» **What to work on**
Exact copy, no pictures: restate each entry below word for word.

-- Material for this exercise follows --

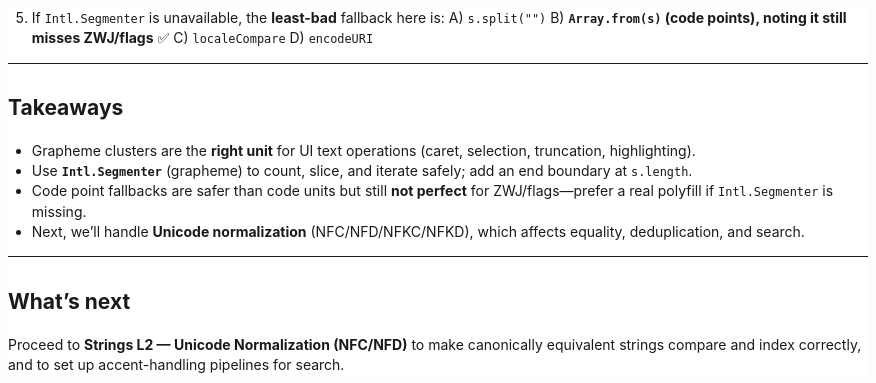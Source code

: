 5. If `Intl.Segmenter` is unavailable, the **least-bad** fallback here is:
   A) `s.split("")`
   B) **`Array.from(s)` (code points), noting it still misses ZWJ/flags** ✅
   C) `localeCompare`
   D) `encodeURI`

---

## Takeaways

* Grapheme clusters are the **right unit** for UI text operations (caret, selection, truncation, highlighting).
* Use **`Intl.Segmenter`** (grapheme) to count, slice, and iterate safely; add an end boundary at `s.length`.
* Code point fallbacks are safer than code units but still **not perfect** for ZWJ/flags—prefer a real polyfill if `Intl.Segmenter` is missing.
* Next, we’ll handle **Unicode normalization** (NFC/NFD/NFKC/NFKD), which affects equality, deduplication, and search.

---

## What’s next

Proceed to **Strings L2 — Unicode Normalization (NFC/NFD)** to make canonically equivalent strings compare and index correctly, and to set up accent-handling pipelines for search.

-- Material for this exercise concluded --

» **Expected answer**
Source code

: 5. If `Intl.Segmenter` is unavailable, the **least-bad** fallback here is:
   A) `s.split("")`
   B) **`Array.from(s)` (code points), noting it still misses ZWJ/flags** ✅
   C) `localeCompare`
   D) `encodeURI`

---

## Takeaways

* Grapheme clusters are the **right unit** for UI text operations (caret, selection, truncation, highlighting).
* Use **`Intl.Segmenter`** (grapheme) to count, slice, and iterate safely; add an end boundary at `s.length`.
* Code point fallbacks are safer than code units but still **not perfect** for ZWJ/flags—prefer a real polyfill if `Intl.Segmenter` is missing.
* Next, we’ll handle **Unicode normalization** (NFC/NFD/NFKC/NFKD), which affects equality, deduplication, and search.

---

## What’s next

Proceed to **Strings L2 — Unicode Normalization (NFC/NFD)** to make canonically equivalent strings compare and index correctly, and to set up accent-handling pipelines for search.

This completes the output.